Task: Write out, word for word, every line from the one containing "Description provides user" through the final line of the records.

The records:
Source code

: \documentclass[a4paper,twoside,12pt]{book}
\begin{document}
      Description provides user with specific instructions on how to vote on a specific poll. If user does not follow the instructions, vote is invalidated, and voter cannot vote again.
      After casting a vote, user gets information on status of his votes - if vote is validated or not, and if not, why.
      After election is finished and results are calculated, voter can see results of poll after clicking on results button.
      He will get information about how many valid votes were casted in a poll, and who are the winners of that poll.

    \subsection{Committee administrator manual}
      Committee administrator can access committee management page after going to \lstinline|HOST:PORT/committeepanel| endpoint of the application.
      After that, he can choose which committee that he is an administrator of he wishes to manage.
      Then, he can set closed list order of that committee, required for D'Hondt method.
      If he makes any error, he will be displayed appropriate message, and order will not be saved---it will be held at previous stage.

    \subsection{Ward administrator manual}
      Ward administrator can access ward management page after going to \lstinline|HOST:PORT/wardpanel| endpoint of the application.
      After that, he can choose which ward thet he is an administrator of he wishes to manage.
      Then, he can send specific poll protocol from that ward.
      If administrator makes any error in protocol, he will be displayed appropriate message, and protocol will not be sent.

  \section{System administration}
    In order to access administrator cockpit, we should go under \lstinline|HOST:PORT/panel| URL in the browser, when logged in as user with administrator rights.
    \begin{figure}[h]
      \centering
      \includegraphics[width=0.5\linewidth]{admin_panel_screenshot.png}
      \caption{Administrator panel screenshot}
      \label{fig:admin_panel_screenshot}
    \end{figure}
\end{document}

Answer space:
      Description provides user with specific instructions on how to vote on a specific poll. If user does not follow the instructions, vote is invalidated, and voter cannot vote again.
      After casting a vote, user gets information on status of his votes - if vote is validated or not, and if not, why.
      After election is finished and results are calculated, voter can see results of poll after clicking on results button.
      He will get information about how many valid votes were casted in a poll, and who are the winners of that poll.

    \subsection{Committee administrator manual}
      Committee administrator can access committee management page after going to \lstinline|HOST:PORT/committeepanel| endpoint of the application.
      After that, he can choose which committee that he is an administrator of he wishes to manage.
      Then, he can set closed list order of that committee, required for D'Hondt method.
      If he makes any error, he will be displayed appropriate message, and order will not be saved---it will be held at previous stage.

    \subsection{Ward administrator manual}
      Ward administrator can access ward management page after going to \lstinline|HOST:PORT/wardpanel| endpoint of the application.
      After that, he can choose which ward thet he is an administrator of he wishes to manage.
      Then, he can send specific poll protocol from that ward.
      If administrator makes any error in protocol, he will be displayed appropriate message, and protocol will not be sent.

  \section{System administration}
    In order to access administrator cockpit, we should go under \lstinline|HOST:PORT/panel| URL in the browser, when logged in as user with administrator rights.
    \begin{figure}[h]
      \centering
      \includegraphics[width=0.5\linewidth]{admin_panel_screenshot.png}
      \caption{Administrator panel screenshot}
      \label{fig:admin_panel_screenshot}
    \end{figure}
\end{document}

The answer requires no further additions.